The program is designed so that 5 years of vaccination and 2 of follow-up pass, except if the tuberculosis figures, which is what we think has happened, have increased with the covid where the vaccine is being tested. If so, the study may be resolved sooner.

How is it different from the existing vaccine?

BCG was developed in 1921 and is a variant of tuberculosis in cows that does not work against respiratory forms in humans, which is what we want to achieve with MTBVAC. It is the most used in the world, except in Europe, America and Australia, where there is little incidence and it is preferred to treat the disease. Of the 7,100 babies who will be vaccinated in phase 3, 3,500 will be with BCG.
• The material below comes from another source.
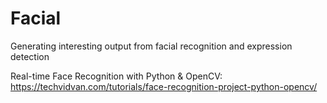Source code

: # Facial
Generating interesting output from facial recognition and expression detection

Real-time Face Recognition with Python & OpenCV:</br>
https://techvidvan.com/tutorials/face-recognition-project-python-opencv/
Tell us about the financing.

The start of the clinical trial has been funded by the EDCTP, which is the European project for clinical developments in Africa. What we are looking for now is to finance phase 3 and we have created a non-profit foundation T.END, (Tuberculosis Fin), which we are presenting this Friday. A way to give visibility to organizations, groups and private companies that want to collaborate in this Spain brand vaccine.

What treatments are currently available.

Of the 10 million new cases of tuberculosis that exist in the world, half a million are resistant to antibiotics. Therefore, the new resistant global pandemic could be tuberculosis. Hence the importance of the new vaccine. In India and South Africa, these multi-resistant strains are appearing that can attack us at any moment.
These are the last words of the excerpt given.